Hardware acceleration of physical layer (L1) error correction mapping
FPGA_ACCELERATED Verilog HLS Spartan-7 BRAM 3GPP_TS_38.212 TIMING_MET
[tldr]
<1.00µs Optimized Latency
Verified 3GPP Compliance
Lean Logic Utilization
100 MHz Core Clock
[context] what is the triangular interleaver?

In 5G-NR communications, interleaving protects data against burst errors. The 3GPP specification dictates writing data row-wise into an isosceles triangle and reading it column-wise.

[SOFTWARE CONCEPT] IN --> [ D0 D1 D2 D3 ] [ D4 D5 D6 ] [ D7 D8 ] [ D9 ] | OUT <-- [ D0 D4 D7 D9 D1 D5 D8 D2 D6 D3 ]
[architecture_evolution]

The optimization path focused on aligning 3GPP algorithms with FPGA hardware primitives for maximum concurrency.

Phase 1: The 3GPP Spec (Math Bottleneck)

The Naive Approach: Standard algorithms require determining a side length $T$ such that T(T+1)/2 ≥ E, then executing nested loops that dynamically skip null bits.

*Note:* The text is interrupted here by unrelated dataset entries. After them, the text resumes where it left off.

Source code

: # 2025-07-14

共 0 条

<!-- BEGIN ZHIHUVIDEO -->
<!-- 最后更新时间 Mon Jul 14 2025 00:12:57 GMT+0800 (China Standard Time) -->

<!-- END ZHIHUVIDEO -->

The Bottleneck: Dynamic coordinate tracking is hard to do on hardware. Direct synthesis would generate high logic depth and multi-microsecond computation stalls. This approach was rejected during the design phase.

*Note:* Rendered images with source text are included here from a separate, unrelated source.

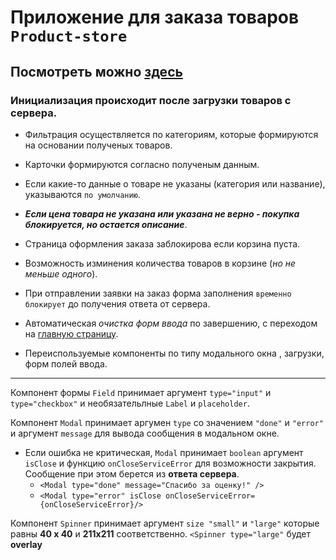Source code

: # Приложение для заказа товаров `Product-store`

## Посмотреть можно [здесь](https://ard43g.github.io/product-store)

### Инициализация происходит после загрузки товаров с сервера.

-   Фильтрация осуществляется по категориям, которые формируются на основании полученых товаров.
-   Карточки формируются согласно полученым данным.
-   Если какие-то данные о товаре не указаны (категория или название), указываются `по умолчанию`.
-   **_Если цена товара не указана или указана не верно - покупка блокируется, но остается описание_**.
-   Страница оформления заказа заблокирова если корзина пуста.

-   Возможность изминения количества товаров в корзине (_но не меньше одного_).

-   При отправлении заявки на заказ форма заполнения `временно блокирует` до получения ответа от сервера.
-   Автоматическая _очистка форм ввода_ по завершению, с переходом на [главную страницу](https://ard43g.github.io/product-store).
-   Переиспользуемые компоненты по типу модального окна , загрузки, форм полей ввода.

---

Компонент формы `Field` принимает аргумент `type="input"` и `type="checkbox"` и необязательлные `Label` и `placeholder`.

Компонент `Мodal` принимает аргумен `type` со значением `"done"` и `"error"` и аргумент `message` для вывода сообщения в модальном окне.

-   Если ошибка не критическая, `Modal` принимает `boolean` аргумент `isClose` и функцию `onCloseServiceError` для возможности закрытия. Сообщение при этом берется из **ответа сервера**.
    -   `<Modal type="done" message="Спасибо за оценку!" />`
    -   `<Modal type="error" isClose onCloseServiceError={onCloseServiceError}/>`

Компонент `Spinner` принимает аргумент `size "small"` и `"large"` которые равны **40 x 40** и **211x211** соответственно. `<Spinner type="large"` будет **overlay**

Phase 2: The Algorithmic Baseline (FSM Bottleneck)

The Optimization: We designed a baseline that precomputed structural offsets to avoid dynamic division at runtime. The data path used a state machine to track coordinates and resolve destination indices sequentially.

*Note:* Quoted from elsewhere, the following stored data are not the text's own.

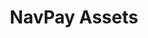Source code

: ---
iconSrc: "/images/icons/icon_pack_purple-beekart.png"
title: "NavPay Assets"
subtext: "Download NavPay Assets"
downloadUrl: "http://bit.ly/navpay-05-2018"
---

The Limit: While mathematically efficient, the state machine created a sequential data dependency. Processing bits one-by-one limited the effective throughput of the AXI4-Stream bus.

Phase 3: Final Optimized Architecture

Further Optimizations: By analyzing the deterministic nature of the triangle for specific block sizes, we restructured the data path to support concurrent bit-routing. The sequential index calculation was replaced with a parallel architecture.

The Result: The FPGA now resolves multiple bit positions simultaneously, achieving higher throughput and better performance, significantly lower than traditional iterative approaches.

[synthesis_results]
Architecture Phase Clock Target Complexity Resource Usage Timing Status Latency
Phase 1 (Naive) - High - - Rejected
Phase 2 (Baseline) 100 MHz Moderate Low MET Few Microseconds(5+)
Phase 3 (Parallel) 100 MHz Optimized Efficient MET Sub-µs

Constraints: Target was standard-compliant latency and minimal resource utilization. Phase 3 provides significant headroom for real-time 5G baseband processing.

[engineering_deep_dives]
Trade-offs: Logic Area vs. Latency

The final architecture balances hardware footprint with critical execution speed. By focusing on parallel data routing, we minimize the value of nanoseconds lost in the radio path. This approach also offloads the mathematical heavy-lifting from DSP slices, freeing them for other physical layer tasks.

Verification Methodology
3GPP Standard Validation
Design correctness was verified against the standard test cases defined by 3GPP specifications. The Verilog RTL output was bit-matched through C/RTL Co-simulation, covering diverse payload sizes with zero margin for error across all triangular null-skipping conditions.